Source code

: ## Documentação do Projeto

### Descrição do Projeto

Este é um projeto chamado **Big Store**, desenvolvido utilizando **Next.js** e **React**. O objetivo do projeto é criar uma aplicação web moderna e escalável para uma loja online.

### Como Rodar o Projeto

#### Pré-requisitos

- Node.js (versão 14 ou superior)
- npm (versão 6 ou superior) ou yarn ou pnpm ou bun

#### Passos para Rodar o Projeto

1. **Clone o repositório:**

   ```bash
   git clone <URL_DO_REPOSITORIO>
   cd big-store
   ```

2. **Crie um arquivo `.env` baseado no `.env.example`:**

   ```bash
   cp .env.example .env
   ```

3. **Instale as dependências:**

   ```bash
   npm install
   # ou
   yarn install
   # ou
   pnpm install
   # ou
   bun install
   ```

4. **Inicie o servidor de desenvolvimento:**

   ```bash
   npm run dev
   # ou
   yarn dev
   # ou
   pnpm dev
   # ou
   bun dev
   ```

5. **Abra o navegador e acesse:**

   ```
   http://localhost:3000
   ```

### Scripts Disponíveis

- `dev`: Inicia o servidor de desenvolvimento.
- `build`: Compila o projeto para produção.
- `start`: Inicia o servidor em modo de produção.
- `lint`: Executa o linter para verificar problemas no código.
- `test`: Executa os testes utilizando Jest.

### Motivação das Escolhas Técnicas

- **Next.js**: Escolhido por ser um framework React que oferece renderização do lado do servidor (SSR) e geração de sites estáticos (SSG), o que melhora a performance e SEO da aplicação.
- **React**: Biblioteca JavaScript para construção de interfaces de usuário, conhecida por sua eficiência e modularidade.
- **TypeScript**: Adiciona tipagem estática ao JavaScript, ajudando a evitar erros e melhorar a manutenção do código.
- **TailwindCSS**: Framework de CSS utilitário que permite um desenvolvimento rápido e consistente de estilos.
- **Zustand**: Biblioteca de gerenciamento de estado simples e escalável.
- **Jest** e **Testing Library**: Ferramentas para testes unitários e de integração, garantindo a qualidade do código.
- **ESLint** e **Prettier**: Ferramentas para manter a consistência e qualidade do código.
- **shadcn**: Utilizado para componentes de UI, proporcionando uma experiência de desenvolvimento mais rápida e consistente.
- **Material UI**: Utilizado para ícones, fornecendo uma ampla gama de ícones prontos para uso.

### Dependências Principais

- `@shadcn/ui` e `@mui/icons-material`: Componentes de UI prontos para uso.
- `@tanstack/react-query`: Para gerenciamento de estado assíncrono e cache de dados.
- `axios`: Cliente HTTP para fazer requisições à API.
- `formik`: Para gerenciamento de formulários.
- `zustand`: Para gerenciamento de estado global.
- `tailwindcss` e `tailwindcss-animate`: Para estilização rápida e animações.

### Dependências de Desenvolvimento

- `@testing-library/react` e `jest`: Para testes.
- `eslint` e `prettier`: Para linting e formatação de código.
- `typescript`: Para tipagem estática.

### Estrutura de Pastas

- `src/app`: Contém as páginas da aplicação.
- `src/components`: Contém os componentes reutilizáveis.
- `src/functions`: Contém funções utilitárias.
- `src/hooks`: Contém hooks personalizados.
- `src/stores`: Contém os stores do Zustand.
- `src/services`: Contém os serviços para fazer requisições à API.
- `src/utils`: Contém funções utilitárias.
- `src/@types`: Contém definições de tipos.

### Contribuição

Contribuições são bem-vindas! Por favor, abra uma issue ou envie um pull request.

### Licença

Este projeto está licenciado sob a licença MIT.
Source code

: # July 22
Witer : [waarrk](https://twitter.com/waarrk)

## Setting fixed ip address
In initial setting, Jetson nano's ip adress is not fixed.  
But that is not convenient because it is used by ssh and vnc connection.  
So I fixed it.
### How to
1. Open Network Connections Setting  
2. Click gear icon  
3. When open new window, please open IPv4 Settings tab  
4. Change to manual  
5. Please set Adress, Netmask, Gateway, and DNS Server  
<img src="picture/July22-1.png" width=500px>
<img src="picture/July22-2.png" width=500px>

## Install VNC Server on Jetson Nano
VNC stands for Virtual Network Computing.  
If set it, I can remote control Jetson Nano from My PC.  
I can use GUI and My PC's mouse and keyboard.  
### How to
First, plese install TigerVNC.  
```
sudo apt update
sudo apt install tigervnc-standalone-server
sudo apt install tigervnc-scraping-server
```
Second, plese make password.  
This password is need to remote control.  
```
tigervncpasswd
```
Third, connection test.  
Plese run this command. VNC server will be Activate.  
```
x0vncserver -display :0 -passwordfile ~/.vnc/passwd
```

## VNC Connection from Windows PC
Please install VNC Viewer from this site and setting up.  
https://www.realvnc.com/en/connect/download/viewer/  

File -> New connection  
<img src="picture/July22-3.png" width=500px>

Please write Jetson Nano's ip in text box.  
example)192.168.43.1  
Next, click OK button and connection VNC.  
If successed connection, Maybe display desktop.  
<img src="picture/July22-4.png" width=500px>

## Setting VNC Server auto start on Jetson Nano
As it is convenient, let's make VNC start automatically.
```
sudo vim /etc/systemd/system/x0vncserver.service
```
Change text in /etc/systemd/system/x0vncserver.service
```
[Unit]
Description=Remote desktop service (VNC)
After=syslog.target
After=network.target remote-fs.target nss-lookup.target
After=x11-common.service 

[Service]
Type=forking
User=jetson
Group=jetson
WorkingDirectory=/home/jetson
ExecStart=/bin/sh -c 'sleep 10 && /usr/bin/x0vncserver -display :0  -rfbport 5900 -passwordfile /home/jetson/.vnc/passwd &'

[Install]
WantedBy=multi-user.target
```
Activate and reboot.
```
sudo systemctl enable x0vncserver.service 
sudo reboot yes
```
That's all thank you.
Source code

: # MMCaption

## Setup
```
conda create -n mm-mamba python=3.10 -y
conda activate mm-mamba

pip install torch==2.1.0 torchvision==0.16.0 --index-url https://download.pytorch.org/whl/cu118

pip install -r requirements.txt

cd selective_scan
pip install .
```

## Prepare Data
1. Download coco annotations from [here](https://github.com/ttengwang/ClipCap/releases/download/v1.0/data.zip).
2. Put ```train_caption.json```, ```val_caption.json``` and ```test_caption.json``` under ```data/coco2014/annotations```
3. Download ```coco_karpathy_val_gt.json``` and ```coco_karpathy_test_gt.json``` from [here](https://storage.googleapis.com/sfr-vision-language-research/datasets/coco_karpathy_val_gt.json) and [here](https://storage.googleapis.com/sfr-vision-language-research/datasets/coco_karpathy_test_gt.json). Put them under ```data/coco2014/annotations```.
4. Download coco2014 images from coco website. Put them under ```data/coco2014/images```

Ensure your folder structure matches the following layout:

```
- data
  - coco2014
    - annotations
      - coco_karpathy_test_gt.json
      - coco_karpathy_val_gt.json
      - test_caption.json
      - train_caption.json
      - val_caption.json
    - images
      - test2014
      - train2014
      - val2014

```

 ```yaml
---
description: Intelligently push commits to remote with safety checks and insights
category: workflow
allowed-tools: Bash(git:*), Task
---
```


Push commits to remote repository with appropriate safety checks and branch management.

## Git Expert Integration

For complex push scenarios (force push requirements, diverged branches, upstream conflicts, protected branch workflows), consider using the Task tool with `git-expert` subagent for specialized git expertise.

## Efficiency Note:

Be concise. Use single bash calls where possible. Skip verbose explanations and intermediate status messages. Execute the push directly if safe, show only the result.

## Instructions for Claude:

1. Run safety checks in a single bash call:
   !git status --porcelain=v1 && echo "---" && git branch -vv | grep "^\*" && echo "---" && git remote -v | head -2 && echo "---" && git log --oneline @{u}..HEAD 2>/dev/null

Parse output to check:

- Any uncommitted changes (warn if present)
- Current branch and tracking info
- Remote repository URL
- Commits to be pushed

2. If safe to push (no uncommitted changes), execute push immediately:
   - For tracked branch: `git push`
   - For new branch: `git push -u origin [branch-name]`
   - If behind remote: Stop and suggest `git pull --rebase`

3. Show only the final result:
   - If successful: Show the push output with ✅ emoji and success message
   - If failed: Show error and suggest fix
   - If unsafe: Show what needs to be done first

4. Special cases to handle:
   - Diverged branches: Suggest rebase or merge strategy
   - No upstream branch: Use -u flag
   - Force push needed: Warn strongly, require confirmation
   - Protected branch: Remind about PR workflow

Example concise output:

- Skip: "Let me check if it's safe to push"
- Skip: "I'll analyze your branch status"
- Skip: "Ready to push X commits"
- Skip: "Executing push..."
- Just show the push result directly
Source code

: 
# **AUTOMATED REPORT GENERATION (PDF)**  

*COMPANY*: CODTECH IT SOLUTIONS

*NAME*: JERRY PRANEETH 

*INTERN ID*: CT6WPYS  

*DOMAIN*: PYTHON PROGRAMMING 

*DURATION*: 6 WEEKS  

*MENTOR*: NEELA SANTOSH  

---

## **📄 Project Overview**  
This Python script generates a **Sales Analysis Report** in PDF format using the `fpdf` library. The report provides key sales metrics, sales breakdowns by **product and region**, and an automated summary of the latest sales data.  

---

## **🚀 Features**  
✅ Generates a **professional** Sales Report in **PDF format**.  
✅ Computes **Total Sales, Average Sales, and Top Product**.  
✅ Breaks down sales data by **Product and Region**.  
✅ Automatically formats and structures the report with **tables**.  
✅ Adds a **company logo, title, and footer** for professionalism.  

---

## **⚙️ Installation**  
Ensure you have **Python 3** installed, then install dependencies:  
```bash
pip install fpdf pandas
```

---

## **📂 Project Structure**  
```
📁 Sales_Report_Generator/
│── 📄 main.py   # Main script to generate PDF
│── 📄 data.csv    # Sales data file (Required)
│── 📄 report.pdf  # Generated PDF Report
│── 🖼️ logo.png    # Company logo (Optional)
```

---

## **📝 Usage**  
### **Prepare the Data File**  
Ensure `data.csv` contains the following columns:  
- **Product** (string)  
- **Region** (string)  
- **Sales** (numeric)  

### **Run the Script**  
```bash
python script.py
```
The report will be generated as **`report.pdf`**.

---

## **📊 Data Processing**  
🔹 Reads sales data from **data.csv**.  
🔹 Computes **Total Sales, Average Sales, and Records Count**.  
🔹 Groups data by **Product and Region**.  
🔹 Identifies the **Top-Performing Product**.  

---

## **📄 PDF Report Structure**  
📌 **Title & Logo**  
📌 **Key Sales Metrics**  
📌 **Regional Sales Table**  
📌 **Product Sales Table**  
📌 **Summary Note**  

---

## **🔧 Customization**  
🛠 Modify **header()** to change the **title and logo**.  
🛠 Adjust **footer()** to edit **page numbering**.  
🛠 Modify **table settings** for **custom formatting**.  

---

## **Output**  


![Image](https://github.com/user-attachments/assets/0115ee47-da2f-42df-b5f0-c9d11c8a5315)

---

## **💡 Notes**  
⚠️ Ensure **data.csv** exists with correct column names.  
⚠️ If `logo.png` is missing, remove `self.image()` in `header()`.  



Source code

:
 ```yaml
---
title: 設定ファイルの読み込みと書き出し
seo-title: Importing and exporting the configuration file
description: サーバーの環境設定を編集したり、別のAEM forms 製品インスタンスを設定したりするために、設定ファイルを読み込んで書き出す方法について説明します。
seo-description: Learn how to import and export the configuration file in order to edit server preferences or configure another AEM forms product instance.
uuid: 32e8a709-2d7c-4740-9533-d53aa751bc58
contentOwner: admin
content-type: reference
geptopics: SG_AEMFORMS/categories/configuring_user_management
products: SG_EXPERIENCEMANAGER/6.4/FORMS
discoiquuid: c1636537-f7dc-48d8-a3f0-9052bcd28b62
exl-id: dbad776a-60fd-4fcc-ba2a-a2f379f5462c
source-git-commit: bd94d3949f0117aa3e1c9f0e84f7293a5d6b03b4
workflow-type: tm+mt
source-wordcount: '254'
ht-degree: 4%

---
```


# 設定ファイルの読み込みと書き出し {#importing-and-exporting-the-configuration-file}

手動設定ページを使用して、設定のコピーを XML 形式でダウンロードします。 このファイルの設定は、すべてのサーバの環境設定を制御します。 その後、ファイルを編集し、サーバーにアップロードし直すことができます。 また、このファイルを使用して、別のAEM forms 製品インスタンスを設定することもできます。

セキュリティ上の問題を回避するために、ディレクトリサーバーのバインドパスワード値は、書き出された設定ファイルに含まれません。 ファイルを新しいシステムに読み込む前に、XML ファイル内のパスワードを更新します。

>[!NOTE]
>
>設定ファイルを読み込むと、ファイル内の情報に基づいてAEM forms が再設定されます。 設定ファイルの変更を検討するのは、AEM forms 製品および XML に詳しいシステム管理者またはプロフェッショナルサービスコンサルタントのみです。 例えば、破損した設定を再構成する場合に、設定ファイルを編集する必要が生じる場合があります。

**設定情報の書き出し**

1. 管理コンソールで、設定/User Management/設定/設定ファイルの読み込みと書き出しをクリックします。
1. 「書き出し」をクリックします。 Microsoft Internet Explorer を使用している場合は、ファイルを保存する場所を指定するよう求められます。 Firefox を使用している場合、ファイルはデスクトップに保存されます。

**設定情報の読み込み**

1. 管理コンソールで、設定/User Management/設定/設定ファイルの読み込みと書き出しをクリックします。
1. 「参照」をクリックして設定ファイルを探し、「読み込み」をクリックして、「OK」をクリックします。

• • • • •

> [WHAT TO PRODUCE] Taking the material above, extract exactly and only the lines from the line with "contains the following" to the line with "手動設定ページを使用して、設定のコピーを XML 形式でダウンロードします。", inclusive of both.

> [WRITTEN REPLY]
Ensure `data.csv` contains the following columns:  
- **Product** (string)  
- **Region** (string)  
- **Sales** (numeric)  

### **Run the Script**  
```bash
python script.py
```
The report will be generated as **`report.pdf`**.

---

## **📊 Data Processing**  
🔹 Reads sales data from **data.csv**.  
🔹 Computes **Total Sales, Average Sales, and Records Count**.  
🔹 Groups data by **Product and Region**.  
🔹 Identifies the **Top-Performing Product**.  

---

## **📄 PDF Report Structure**  
📌 **Title & Logo**  
📌 **Key Sales Metrics**  
📌 **Regional Sales Table**  
📌 **Product Sales Table**  
📌 **Summary Note**  

---

## **🔧 Customization**  
🛠 Modify **header()** to change the **title and logo**.  
🛠 Adjust **footer()** to edit **page numbering**.  
🛠 Modify **table settings** for **custom formatting**.  

---

## **Output**  


![Image](https://github.com/user-attachments/assets/0115ee47-da2f-42df-b5f0-c9d11c8a5315)

---

## **💡 Notes**  
⚠️ Ensure **data.csv** exists with correct column names.  
⚠️ If `logo.png` is missing, remove `self.image()` in `header()`.  



Source code

:
 ```yaml
---
title: 設定ファイルの読み込みと書き出し
seo-title: Importing and exporting the configuration file
description: サーバーの環境設定を編集したり、別のAEM forms 製品インスタンスを設定したりするために、設定ファイルを読み込んで書き出す方法について説明します。
seo-description: Learn how to import and export the configuration file in order to edit server preferences or configure another AEM forms product instance.
uuid: 32e8a709-2d7c-4740-9533-d53aa751bc58
contentOwner: admin
content-type: reference
geptopics: SG_AEMFORMS/categories/configuring_user_management
products: SG_EXPERIENCEMANAGER/6.4/FORMS
discoiquuid: c1636537-f7dc-48d8-a3f0-9052bcd28b62
exl-id: dbad776a-60fd-4fcc-ba2a-a2f379f5462c
source-git-commit: bd94d3949f0117aa3e1c9f0e84f7293a5d6b03b4
workflow-type: tm+mt
source-wordcount: '254'
ht-degree: 4%

---
```


# 設定ファイルの読み込みと書き出し {#importing-and-exporting-the-configuration-file}

手動設定ページを使用して、設定のコピーを XML 形式でダウンロードします。 このファイルの設定は、すべてのサーバの環境設定を制御します。 その後、ファイルを編集し、サーバーにアップロードし直すことができます。 また、このファイルを使用して、別のAEM forms 製品インスタンスを設定することもできます。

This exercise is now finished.